牛にもあった!?「おふくろの味」
牛は主に草などの「粗飼料」と、とうもろこしや大豆糟などの「濃厚飼料」を食べて大きくなります。肉用牛の子牛は7~9か月齢になると子牛市場に出荷され、肥育農家に買われていきます。子牛市場において、1日あたりの増加体重が大きい子牛ほど高く売買される傾向があることから、過肥子牛(太りすぎの子牛)の上場が増加するという問題があります。過肥の子牛は肥育中期以降にエサを食べなくなったり、脂肪壊死症という病気になりやすいのではないかと言われています。子牛の時期に「濃厚飼料」をたくさん与えすぎると過肥になってしまうことから、十分な量の「粗飼料」を食べさせることが大切です。しかし、子牛は濃厚飼料の方を好んで食べるため、粗飼料を食べさせることは簡単ではないので、子牛に十分な量の粗飼料を食べさせる技術が求められています。
以前の「私の試験研究」のコーナーで紹介させて頂きましたが、①子牛は1種類の草だけでなく、複数種類の草を給与する方が「粗飼料」をたくさん食べること②発育のステージによって好んで食べる草が変わることが分かりました。
そこで今回は、②の発育ステージでなぜ好んで食べる草が変わるのか?について調べました。子牛にはチモシー、オーツヘイ、ペレニアルライグラスストロー(以下、ペレニアルと略します)と、粉砕ヘイキューブの4種類を給与して、どの草をよく食べたか比較しました。
子牛は一般的に、ほ乳中は母牛と同居し、離乳後は子牛だけで飼養されます。飼養状況の違いと日齢の違いが子牛の草の好みにどう影響しているかみるため、母牛と150日齢まで同居させた子牛と200日齢まで同居させた子牛で草の採食量を調べました。試験期間中、母牛にはペレニアルを給与しました。
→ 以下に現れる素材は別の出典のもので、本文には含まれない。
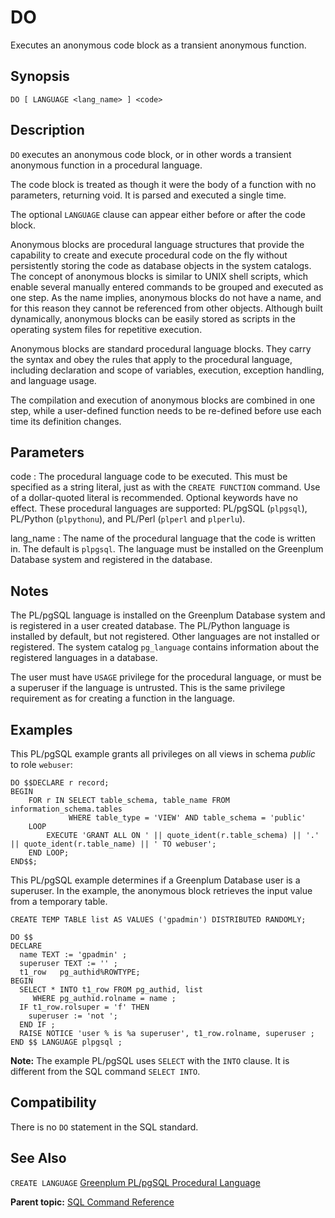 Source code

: # DO 

Executes an anonymous code block as a transient anonymous function.

## Synopsis 

``` {#sql_command_synopsis}
DO [ LANGUAGE <lang_name> ] <code>
```

## Description 

`DO` executes an anonymous code block, or in other words a transient anonymous function in a procedural language.

The code block is treated as though it were the body of a function with no parameters, returning void. It is parsed and executed a single time.

The optional `LANGUAGE` clause can appear either before or after the code block.

Anonymous blocks are procedural language structures that provide the capability to create and execute procedural code on the fly without persistently storing the code as database objects in the system catalogs. The concept of anonymous blocks is similar to UNIX shell scripts, which enable several manually entered commands to be grouped and executed as one step. As the name implies, anonymous blocks do not have a name, and for this reason they cannot be referenced from other objects. Although built dynamically, anonymous blocks can be easily stored as scripts in the operating system files for repetitive execution.

Anonymous blocks are standard procedural language blocks. They carry the syntax and obey the rules that apply to the procedural language, including declaration and scope of variables, execution, exception handling, and language usage.

The compilation and execution of anonymous blocks are combined in one step, while a user-defined function needs to be re-defined before use each time its definition changes.

## Parameters 

code
:   The procedural language code to be executed. This must be specified as a string literal, just as with the `CREATE FUNCTION` command. Use of a dollar-quoted literal is recommended. Optional keywords have no effect. These procedural languages are supported: PL/pgSQL \(`plpgsql`\), PL/Python \(`plpythonu`\), and PL/Perl \(`plperl` and `plperlu`\).

lang\_name
:   The name of the procedural language that the code is written in. The default is `plpgsql`. The language must be installed on the Greenplum Database system and registered in the database.

## Notes 

The PL/pgSQL language is installed on the Greenplum Database system and is registered in a user created database. The PL/Python language is installed by default, but not registered. Other languages are not installed or registered. The system catalog `pg_language` contains information about the registered languages in a database.

The user must have `USAGE` privilege for the procedural language, or must be a superuser if the language is untrusted. This is the same privilege requirement as for creating a function in the language.

## Examples 

This PL/pgSQL example grants all privileges on all views in schema *public* to role `webuser`:

```
DO $$DECLARE r record;
BEGIN
    FOR r IN SELECT table_schema, table_name FROM information_schema.tables
             WHERE table_type = 'VIEW' AND table_schema = 'public'
    LOOP
        EXECUTE 'GRANT ALL ON ' || quote_ident(r.table_schema) || '.' || quote_ident(r.table_name) || ' TO webuser';
    END LOOP;
END$$;
```

This PL/pgSQL example determines if a Greenplum Database user is a superuser. In the example, the anonymous block retrieves the input value from a temporary table.

```
CREATE TEMP TABLE list AS VALUES ('gpadmin') DISTRIBUTED RANDOMLY;

DO $$ 
DECLARE
  name TEXT := 'gpadmin' ;
  superuser TEXT := '' ;
  t1_row   pg_authid%ROWTYPE;
BEGIN
  SELECT * INTO t1_row FROM pg_authid, list 
     WHERE pg_authid.rolname = name ;
  IF t1_row.rolsuper = 'f' THEN
    superuser := 'not ';
  END IF ;
  RAISE NOTICE 'user % is %a superuser', t1_row.rolname, superuser ;
END $$ LANGUAGE plpgsql ;
```

**Note:** The example PL/pgSQL uses `SELECT` with the `INTO` clause. It is different from the SQL command `SELECT INTO`.

## Compatibility 

There is no `DO` statement in the SQL standard.

## See Also 

`CREATE LANGUAGE` [Greenplum PL/pgSQL Procedural Language](../extensions/pl_sql.html)

**Parent topic:** [SQL Command Reference](../sql_commands/sql_ref.html)

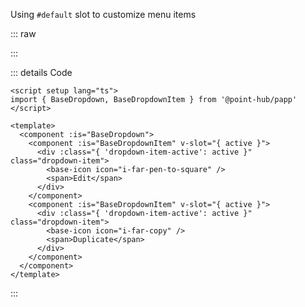 Using `#default` slot to customize menu items

::: raw

<ClientOnly>
  <DropdownMenu />
</ClientOnly>

:::

::: details Code

```vue
<script setup lang="ts">
import { BaseDropdown, BaseDropdownItem } from '@point-hub/papp'
</script>

<template>
  <component :is="BaseDropdown">
    <component :is="BaseDropdownItem" v-slot="{ active }">
      <div :class="{ 'dropdown-item-active': active }" class="dropdown-item">
        <base-icon icon="i-far-pen-to-square" />
        <span>Edit</span>
      </div>
    </component>
    <component :is="BaseDropdownItem" v-slot="{ active }">
      <div :class="{ 'dropdown-item-active': active }" class="dropdown-item">
        <base-icon icon="i-far-copy" />
        <span>Duplicate</span>
      </div>
    </component>
  </component>
</template>
```

:::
同居期間にかかわらず、同居中はペレニアルを56.9%と48.1%と最もたくさん食べたが、母牛から離れると、1週間で約5%に減少し、チモシー、オーツヘイが増加しました。子牛が好んで食べる草は同居期間や日齢に関係なく、同居している母牛に与えている草に影響を受けると考えられました。また、母牛の影響は離れてからも、1週間ほど残っていました。子牛に十分な量の粗飼料を食べさせるためには、草そのものの美味しさや品質だけでなく、母牛へ給与している草の種類も考えて給与するとよいでしょう。